Cuban children remain with their parents in Panama to wait to continue the route to the US. (Silvio Enrique Campos, a Cuban immigrant in Panama)
Cuban children remain with their parents in Panama to wait to continue the route to the US. (Silvio Enrique Campos, a Cuban immigrant in Panama)

14ymedio bigger14ymedio, Mario Penton, Miami, 29 April 2016 — The Panamanian Foreign Ministry has begun to take a census of more than 670 Cuban migrants in the hostel of Los Planes in the province of Chiriqui, in anticipation of their transfer to Mexico in the coming days. Another three thousand Cubans, most stranded on the border with Costa Rica, will also benefit from this operation, the last of its type, according to the Panamanian president, Juan Carlos Varela on Thursday.

“Starting from the completion of transfer operation of the Cubans counted in the census, those who enter later will have to make a decision about what country they want to return to; we can’t become a permanent logistical support for the trafficking of migrants,” warned the Panamanian president.
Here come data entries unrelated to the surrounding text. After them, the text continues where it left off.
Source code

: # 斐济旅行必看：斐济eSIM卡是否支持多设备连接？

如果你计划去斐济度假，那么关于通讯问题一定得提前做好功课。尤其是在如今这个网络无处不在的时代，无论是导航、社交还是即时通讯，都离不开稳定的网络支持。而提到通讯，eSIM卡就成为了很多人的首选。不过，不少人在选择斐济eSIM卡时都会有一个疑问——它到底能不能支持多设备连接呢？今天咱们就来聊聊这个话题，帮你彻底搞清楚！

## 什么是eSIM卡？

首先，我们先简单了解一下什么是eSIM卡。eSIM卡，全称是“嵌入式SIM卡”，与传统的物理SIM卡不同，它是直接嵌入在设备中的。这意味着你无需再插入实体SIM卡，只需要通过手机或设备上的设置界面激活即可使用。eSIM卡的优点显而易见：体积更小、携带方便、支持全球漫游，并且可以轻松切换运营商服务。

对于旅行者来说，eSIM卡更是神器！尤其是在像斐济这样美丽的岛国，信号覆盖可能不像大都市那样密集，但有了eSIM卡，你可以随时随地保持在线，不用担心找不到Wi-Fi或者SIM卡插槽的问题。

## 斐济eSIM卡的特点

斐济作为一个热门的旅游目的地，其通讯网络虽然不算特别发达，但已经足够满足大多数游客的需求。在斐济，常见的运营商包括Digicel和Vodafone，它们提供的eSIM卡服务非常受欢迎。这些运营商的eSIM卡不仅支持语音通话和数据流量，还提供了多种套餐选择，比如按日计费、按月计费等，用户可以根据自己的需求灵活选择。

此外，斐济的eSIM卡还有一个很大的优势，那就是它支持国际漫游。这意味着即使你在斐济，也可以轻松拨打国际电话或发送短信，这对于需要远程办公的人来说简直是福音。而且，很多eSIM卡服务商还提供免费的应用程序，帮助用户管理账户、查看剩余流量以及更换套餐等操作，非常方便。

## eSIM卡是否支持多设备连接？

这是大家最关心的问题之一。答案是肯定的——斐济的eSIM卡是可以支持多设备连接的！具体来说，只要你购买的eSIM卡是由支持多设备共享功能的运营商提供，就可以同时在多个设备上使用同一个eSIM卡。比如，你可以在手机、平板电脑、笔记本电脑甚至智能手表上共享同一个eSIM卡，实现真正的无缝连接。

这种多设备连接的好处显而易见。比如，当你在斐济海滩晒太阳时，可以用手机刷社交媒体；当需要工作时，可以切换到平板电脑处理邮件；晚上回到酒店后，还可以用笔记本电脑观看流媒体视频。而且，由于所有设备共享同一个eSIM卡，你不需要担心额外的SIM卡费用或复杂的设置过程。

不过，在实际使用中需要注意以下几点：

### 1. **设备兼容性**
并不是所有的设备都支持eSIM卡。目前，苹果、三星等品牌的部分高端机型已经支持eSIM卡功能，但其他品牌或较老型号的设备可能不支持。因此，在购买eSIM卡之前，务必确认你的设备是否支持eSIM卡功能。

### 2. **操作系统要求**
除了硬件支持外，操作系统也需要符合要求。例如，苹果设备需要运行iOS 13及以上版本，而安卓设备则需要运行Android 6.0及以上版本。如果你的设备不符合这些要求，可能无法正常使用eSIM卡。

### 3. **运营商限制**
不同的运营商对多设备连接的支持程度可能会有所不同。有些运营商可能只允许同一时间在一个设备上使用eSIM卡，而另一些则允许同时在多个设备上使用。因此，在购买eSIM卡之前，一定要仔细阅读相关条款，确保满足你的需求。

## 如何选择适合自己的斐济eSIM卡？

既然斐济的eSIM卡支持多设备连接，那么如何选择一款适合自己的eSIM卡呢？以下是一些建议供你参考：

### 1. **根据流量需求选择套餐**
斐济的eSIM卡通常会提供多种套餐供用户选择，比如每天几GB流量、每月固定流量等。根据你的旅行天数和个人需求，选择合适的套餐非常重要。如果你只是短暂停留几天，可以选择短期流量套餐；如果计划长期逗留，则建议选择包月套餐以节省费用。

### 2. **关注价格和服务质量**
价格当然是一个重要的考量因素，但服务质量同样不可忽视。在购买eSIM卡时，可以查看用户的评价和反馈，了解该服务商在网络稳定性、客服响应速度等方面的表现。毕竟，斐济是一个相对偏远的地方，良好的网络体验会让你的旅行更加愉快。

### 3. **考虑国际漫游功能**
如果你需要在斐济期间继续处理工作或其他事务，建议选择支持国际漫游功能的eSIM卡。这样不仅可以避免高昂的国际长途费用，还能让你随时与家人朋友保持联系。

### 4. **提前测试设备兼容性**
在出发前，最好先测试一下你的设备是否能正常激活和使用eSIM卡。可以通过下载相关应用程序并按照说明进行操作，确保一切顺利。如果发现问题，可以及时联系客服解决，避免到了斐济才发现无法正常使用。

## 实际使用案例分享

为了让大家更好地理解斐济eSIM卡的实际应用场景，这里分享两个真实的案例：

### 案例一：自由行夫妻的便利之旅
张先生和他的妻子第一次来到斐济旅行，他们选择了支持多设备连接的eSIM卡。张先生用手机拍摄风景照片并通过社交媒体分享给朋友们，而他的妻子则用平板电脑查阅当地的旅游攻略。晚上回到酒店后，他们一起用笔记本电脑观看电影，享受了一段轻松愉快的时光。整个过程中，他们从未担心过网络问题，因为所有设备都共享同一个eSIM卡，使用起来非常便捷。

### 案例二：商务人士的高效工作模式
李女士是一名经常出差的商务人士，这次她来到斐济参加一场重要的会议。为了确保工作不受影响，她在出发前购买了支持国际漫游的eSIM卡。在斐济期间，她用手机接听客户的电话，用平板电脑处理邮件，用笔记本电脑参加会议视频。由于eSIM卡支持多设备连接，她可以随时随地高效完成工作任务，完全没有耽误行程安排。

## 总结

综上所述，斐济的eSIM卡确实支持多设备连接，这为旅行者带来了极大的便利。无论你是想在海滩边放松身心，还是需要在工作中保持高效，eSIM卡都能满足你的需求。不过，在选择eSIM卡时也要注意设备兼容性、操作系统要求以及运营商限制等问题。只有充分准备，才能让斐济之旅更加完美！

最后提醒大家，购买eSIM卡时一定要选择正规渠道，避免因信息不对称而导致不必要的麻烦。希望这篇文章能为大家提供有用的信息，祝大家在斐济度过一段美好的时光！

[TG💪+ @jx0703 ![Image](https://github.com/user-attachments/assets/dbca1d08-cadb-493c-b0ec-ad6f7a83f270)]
According to the regional director of migration, commissioner Alfredo Cordoba, the transfer of more than 200 migrants in various shelters to the Los Planes encampment began yesterday afternoon. “This mainly involved pregnant women and families with children, who need to be brought to a place with the attentions they deserve,” he said.

The official told this newspaper that the purpose of this measure is to “concentrate all the migrants in one area where their basic needs can be met, taking into account their rights as people.”

Cordoba said that right now there are 3,704 Cuban migrants in the Republic of Panama, who should be gradually transferred to Gualaca, where a joint task force–which includes the National Civil Protection System (SINAPROC), the Panama National Migration Service, the State Border Service (SENAFRONT), and the National Police–have mobilized to address the humanitarian crisis.

“I believe we are in the final stretch, at least they are already making photocopies of our passports, and that’s something,” said Angel Chale, one of the stranded who came through Ecuador. Chale decided to abandon the old Bond warehouse, in San Isidro, a mile from the Costa Rican frontier, where she shared the floor with 400 other Cubans in the most precarious conditions.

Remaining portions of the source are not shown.